=== Data ===
----

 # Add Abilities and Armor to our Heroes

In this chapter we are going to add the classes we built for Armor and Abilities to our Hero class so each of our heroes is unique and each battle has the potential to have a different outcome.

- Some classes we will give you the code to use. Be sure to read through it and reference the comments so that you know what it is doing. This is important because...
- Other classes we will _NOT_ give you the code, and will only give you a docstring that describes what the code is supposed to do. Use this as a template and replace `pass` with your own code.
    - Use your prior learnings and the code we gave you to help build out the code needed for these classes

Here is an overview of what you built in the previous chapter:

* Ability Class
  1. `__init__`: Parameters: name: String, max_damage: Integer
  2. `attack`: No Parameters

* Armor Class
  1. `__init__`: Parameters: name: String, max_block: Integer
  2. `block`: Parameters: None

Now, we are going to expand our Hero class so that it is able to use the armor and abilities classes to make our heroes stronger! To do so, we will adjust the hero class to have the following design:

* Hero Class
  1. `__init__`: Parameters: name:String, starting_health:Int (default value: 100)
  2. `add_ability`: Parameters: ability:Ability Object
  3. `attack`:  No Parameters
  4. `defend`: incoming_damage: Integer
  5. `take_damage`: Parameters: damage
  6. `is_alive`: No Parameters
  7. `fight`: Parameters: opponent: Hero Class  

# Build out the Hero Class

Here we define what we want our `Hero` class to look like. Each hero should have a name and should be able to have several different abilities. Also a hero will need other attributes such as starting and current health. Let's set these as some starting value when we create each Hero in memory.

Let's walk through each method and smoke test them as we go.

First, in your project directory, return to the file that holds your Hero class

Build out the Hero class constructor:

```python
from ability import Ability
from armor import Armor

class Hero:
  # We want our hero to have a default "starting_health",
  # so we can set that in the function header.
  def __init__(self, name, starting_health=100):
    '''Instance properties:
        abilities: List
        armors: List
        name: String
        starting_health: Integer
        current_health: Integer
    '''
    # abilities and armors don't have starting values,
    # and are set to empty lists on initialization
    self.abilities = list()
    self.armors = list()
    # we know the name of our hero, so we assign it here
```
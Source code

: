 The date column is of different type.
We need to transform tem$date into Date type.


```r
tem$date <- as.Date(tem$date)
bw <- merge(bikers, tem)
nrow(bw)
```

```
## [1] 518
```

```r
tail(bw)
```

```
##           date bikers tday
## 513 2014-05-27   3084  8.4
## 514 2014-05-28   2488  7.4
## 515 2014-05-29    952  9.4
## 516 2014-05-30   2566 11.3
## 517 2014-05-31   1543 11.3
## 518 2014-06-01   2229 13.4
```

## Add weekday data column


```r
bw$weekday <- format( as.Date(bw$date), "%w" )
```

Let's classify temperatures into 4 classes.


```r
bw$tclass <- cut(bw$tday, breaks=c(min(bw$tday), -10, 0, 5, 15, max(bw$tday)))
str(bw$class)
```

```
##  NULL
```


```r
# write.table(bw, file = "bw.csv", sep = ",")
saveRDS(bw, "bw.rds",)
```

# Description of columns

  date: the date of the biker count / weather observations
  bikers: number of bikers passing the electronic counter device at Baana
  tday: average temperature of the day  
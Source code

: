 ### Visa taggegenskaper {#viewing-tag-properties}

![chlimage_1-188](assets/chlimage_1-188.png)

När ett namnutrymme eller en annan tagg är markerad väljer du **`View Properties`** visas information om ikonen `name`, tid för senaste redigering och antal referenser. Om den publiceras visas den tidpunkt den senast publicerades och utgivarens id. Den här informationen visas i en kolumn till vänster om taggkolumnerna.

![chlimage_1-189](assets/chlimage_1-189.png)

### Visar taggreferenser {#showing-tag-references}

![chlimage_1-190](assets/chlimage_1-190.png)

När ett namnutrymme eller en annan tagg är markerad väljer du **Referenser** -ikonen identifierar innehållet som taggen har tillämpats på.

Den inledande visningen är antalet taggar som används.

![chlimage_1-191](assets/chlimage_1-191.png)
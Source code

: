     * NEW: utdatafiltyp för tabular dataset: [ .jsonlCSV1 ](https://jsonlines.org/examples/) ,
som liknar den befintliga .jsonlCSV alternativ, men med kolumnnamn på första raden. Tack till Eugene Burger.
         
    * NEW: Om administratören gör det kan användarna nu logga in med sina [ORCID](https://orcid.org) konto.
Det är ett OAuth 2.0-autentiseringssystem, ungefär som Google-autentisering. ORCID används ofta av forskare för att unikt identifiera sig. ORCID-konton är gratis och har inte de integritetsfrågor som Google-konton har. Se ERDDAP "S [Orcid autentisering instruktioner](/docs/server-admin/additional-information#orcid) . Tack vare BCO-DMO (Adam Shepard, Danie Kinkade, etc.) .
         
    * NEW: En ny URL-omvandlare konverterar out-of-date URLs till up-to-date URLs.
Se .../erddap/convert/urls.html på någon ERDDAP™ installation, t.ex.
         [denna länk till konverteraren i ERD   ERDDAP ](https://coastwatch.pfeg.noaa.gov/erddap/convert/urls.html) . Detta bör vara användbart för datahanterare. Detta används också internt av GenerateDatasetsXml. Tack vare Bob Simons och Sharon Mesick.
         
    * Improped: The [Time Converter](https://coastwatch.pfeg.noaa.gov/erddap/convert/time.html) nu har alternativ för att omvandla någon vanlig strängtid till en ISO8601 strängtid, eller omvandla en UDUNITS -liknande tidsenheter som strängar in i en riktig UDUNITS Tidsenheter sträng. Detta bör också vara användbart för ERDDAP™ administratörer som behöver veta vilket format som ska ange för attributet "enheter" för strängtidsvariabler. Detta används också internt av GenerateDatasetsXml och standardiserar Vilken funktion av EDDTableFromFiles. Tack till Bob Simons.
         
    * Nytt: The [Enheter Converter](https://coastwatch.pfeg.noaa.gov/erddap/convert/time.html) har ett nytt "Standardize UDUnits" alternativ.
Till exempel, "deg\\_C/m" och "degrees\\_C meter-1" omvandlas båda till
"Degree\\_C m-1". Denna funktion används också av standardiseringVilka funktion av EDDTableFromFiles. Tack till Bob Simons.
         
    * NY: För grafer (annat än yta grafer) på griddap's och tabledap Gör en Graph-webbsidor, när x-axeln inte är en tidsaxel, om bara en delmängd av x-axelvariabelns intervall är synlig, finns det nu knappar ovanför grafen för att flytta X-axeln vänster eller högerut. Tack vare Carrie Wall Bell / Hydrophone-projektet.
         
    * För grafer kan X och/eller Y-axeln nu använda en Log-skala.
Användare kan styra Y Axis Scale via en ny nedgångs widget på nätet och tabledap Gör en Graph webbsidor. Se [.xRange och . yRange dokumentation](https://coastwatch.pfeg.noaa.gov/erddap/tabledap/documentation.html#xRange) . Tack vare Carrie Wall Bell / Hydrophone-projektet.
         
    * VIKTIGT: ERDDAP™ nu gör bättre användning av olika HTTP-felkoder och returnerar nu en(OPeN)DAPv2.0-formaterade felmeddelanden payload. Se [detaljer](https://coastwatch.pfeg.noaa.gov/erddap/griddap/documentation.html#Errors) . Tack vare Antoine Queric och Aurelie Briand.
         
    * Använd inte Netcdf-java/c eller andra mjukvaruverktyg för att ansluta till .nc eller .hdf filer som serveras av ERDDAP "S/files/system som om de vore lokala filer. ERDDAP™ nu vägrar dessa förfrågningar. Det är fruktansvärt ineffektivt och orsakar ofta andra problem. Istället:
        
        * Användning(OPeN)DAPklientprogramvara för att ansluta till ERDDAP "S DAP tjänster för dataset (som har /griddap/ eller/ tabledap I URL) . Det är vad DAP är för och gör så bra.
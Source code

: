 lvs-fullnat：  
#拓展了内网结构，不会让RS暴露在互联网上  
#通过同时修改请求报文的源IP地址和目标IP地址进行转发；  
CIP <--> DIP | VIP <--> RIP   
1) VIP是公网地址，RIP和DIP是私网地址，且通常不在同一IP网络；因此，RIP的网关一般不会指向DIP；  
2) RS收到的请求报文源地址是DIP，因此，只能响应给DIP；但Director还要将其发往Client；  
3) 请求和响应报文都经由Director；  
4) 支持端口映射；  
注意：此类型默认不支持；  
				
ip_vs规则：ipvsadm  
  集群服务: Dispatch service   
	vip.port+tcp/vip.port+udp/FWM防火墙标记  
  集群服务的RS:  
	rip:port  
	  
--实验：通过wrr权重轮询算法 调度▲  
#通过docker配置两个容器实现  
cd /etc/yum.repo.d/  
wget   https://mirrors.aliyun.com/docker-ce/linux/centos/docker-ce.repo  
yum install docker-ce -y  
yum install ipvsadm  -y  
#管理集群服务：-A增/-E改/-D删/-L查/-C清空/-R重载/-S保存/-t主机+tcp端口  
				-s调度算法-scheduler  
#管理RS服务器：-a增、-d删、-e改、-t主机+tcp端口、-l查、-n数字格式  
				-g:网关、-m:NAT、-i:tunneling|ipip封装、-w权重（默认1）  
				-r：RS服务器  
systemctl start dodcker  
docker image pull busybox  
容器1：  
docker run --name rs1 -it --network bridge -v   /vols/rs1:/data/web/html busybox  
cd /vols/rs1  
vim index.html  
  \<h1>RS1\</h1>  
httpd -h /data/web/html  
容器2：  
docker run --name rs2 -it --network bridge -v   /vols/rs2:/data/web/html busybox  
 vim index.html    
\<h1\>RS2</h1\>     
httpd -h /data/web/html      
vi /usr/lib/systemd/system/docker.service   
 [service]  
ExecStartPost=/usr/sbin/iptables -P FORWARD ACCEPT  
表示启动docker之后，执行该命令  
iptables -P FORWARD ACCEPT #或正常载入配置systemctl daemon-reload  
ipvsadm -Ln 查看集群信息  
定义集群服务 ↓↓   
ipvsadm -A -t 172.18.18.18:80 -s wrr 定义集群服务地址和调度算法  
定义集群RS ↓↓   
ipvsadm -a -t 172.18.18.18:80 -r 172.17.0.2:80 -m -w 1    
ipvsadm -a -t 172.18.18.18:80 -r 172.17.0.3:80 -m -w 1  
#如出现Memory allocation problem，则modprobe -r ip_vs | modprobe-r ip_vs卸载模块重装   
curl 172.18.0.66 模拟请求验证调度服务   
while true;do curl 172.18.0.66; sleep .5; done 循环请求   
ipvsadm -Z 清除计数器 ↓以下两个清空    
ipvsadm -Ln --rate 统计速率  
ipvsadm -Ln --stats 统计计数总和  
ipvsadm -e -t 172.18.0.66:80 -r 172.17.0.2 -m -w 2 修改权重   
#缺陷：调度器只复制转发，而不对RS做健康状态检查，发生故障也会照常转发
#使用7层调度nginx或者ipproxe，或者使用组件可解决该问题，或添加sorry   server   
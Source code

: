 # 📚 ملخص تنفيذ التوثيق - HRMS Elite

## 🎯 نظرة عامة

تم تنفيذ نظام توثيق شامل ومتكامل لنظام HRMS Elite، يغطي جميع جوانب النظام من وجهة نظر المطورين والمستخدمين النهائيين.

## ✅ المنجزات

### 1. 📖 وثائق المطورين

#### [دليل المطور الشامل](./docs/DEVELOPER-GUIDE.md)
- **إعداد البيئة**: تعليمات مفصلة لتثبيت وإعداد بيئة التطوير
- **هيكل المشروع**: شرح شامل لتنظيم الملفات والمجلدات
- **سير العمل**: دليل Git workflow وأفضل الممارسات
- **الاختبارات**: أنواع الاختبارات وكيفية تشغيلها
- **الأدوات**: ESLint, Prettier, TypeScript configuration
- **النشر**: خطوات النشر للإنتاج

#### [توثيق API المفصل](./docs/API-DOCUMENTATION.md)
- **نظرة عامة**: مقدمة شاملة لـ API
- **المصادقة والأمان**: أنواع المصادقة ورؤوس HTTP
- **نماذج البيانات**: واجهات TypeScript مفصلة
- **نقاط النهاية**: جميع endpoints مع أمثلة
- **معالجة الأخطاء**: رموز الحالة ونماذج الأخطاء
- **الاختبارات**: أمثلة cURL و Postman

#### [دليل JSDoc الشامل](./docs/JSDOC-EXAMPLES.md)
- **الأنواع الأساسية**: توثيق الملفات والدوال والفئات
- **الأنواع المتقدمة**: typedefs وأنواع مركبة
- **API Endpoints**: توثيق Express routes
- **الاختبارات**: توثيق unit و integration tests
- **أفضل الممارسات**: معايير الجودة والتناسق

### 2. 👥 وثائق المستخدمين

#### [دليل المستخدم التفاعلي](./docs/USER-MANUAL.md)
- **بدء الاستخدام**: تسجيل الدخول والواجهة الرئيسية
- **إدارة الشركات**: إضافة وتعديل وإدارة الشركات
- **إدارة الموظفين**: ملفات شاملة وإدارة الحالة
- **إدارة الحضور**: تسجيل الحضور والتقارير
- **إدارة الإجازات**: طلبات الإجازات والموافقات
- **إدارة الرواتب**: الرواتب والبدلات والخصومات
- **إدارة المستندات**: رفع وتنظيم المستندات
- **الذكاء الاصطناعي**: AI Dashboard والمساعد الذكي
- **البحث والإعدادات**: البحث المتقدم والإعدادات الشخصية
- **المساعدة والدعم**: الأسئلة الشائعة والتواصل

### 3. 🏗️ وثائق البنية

----

=== Your objective ===
Retype the records above from the very first line down to the line with "# Build out the Hero Class", keeping both of those lines. Include nothing beyond them.

=== Response for this exercise ===
 # Add Abilities and Armor to our Heroes

In this chapter we are going to add the classes we built for Armor and Abilities to our Hero class so each of our heroes is unique and each battle has the potential to have a different outcome.

- Some classes we will give you the code to use. Be sure to read through it and reference the comments so that you know what it is doing. This is important because...
- Other classes we will _NOT_ give you the code, and will only give you a docstring that describes what the code is supposed to do. Use this as a template and replace `pass` with your own code.
    - Use your prior learnings and the code we gave you to help build out the code needed for these classes

Here is an overview of what you built in the previous chapter:

* Ability Class
  1. `__init__`: Parameters: name: String, max_damage: Integer
  2. `attack`: No Parameters

* Armor Class
  1. `__init__`: Parameters: name: String, max_block: Integer
  2. `block`: Parameters: None

Now, we are going to expand our Hero class so that it is able to use the armor and abilities classes to make our heroes stronger! To do so, we will adjust the hero class to have the following design:

* Hero Class
  1. `__init__`: Parameters: name:String, starting_health:Int (default value: 100)
  2. `add_ability`: Parameters: ability:Ability Object
  3. `attack`:  No Parameters
  4. `defend`: incoming_damage: Integer
  5. `take_damage`: Parameters: damage
  6. `is_alive`: No Parameters
  7. `fight`: Parameters: opponent: Hero Class  

# Build out the Hero Class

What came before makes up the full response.